When a subscriber wants to subscribe to a specific event type, the subscriber will do a
await bus.Subscribe<SomethingInterestingHappened>();
which will make Rebus send a subscription request to the owner of the given event type. When the owner - who, in this case is a publisher - receives the request, the subscription must be saved somewhere. This is where the subscription storage comes in, basically just allowing a publisher to store a set of (eventType, subscriberInputQueueAddress)
tuples.
When the publisher then publishes a SomethingInterestingHappened
, the subscription storage will be used to look up a list of endpoints to whom the published message will be sent.
Out of the box, Rebus can store subscriptions in memory (thus not persistent in any way), and in a JSON file (which is not recommended for most scenarios). And then there's packages that allow you to store subscriptions in SQL Server, RavenDB, MongoDB, Postgres, etc.
The aforementioned subscription request can be bypassed when a subscription storage is centralized, which just means that both subscribers and publishers have access to the same central subscription storage.
This way, subscribers just register themselves directly in the shared subscription storage, where publishers will find them when they publish events.
A centralized subscription storage can be configured for database-based subscription storages with the isCentralized: true
parameter on the configuration API.
The in-mem subscription storage, which is usually configured by going .Subscriptions(s => s.StoreInMemory())
in the Rebus configuration, can ALSO be configured to be centralized:
var subscriberStore = new InMemorySubscriberStore();
Configure.With(...)
.(...)
.Subscriptions(s => s.StoreInMemory(subscriberStore))
.Start();
// configure more publishers/subscribers with the same
// subscriberStore...
Since subscriptions are residing in memory, it only makes sense to configure a centralized in-mem subscription storage when all endpoints sharing it are running in the same process/appdomain, e.g. when unit testing.
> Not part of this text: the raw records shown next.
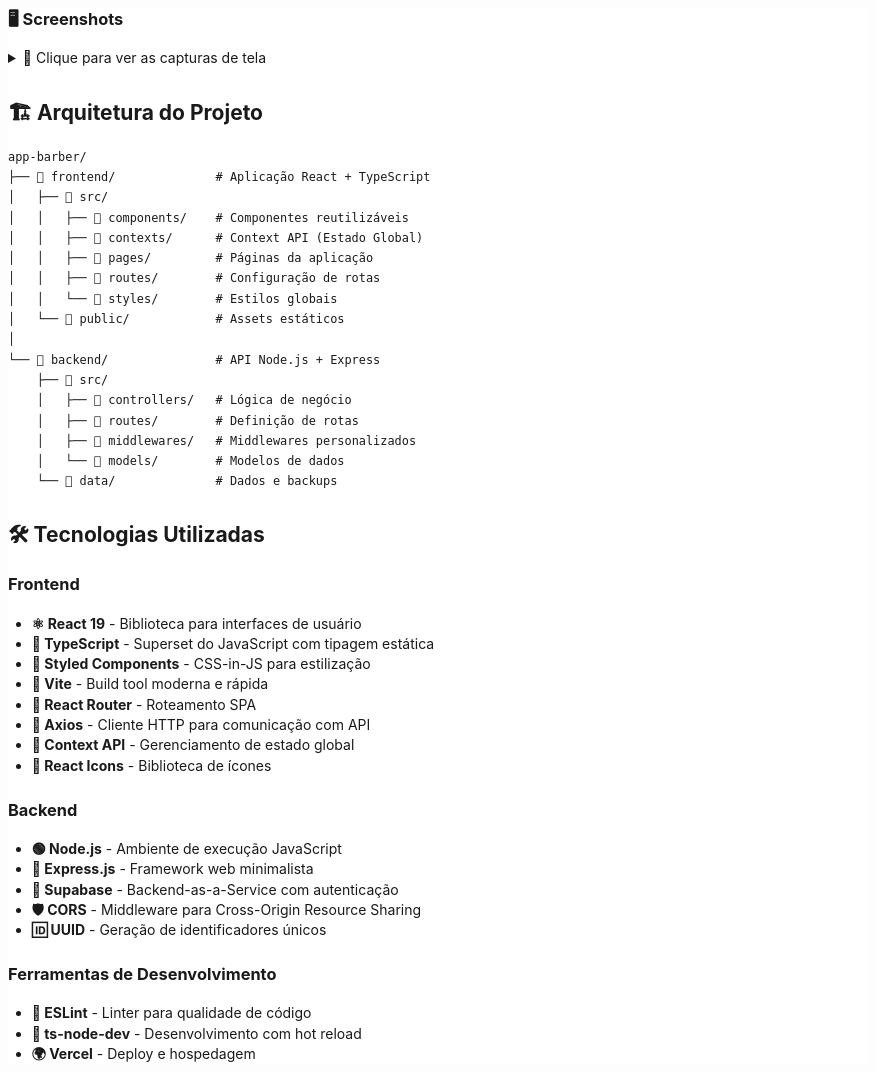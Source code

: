 ### 🖥️ Screenshots

<details><summary>📱 Clique para ver as capturas de tela</summary></details>

## 🏗️ Arquitetura do Projeto

```
app-barber/
├── 📁 frontend/              # Aplicação React + TypeScript
│   ├── 📁 src/
│   │   ├── 📁 components/    # Componentes reutilizáveis
│   │   ├── 📁 contexts/      # Context API (Estado Global)
│   │   ├── 📁 pages/         # Páginas da aplicação
│   │   ├── 📁 routes/        # Configuração de rotas
│   │   └── 📁 styles/        # Estilos globais
│   └── 📁 public/            # Assets estáticos
│
└── 📁 backend/               # API Node.js + Express
    ├── 📁 src/
    │   ├── 📁 controllers/   # Lógica de negócio
    │   ├── 📁 routes/        # Definição de rotas
    │   ├── 📁 middlewares/   # Middlewares personalizados
    │   └── 📁 models/        # Modelos de dados
    └── 📁 data/              # Dados e backups
```

## 🛠️ Tecnologias Utilizadas

### Frontend
- **⚛️ React 19** - Biblioteca para interfaces de usuário
- **🔷 TypeScript** - Superset do JavaScript com tipagem estática
- **🎨 Styled Components** - CSS-in-JS para estilização
- **🚀 Vite** - Build tool moderna e rápida
- **🧭 React Router** - Roteamento SPA
- **🔗 Axios** - Cliente HTTP para comunicação com API
- **🎯 Context API** - Gerenciamento de estado global
- **📱 React Icons** - Biblioteca de ícones

### Backend
- **🟢 Node.js** - Ambiente de execução JavaScript
- **🚂 Express.js** - Framework web minimalista
- **🔐 Supabase** - Backend-as-a-Service com autenticação
- **🛡️ CORS** - Middleware para Cross-Origin Resource Sharing
- **🆔 UUID** - Geração de identificadores únicos

### Ferramentas de Desenvolvimento
- **📏 ESLint** - Linter para qualidade de código
- **🔧 ts-node-dev** - Desenvolvimento com hot reload
- **🌍 Vercel** - Deploy e hospedagem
A "subscription storage" is what allows Rebus to implement a proper publish/subscribe protocol on top of simple message queues and a database - but some transports have native support for pub/sub messaging, which Rebus can take advantage of.
Therefore, some transports (e.g. the Azure Service Bus transport and the RabbitMQ transport) will insert themselves as subscription storages, avoiding the need to introduce a shared database in order to have a "centralized subscription storage".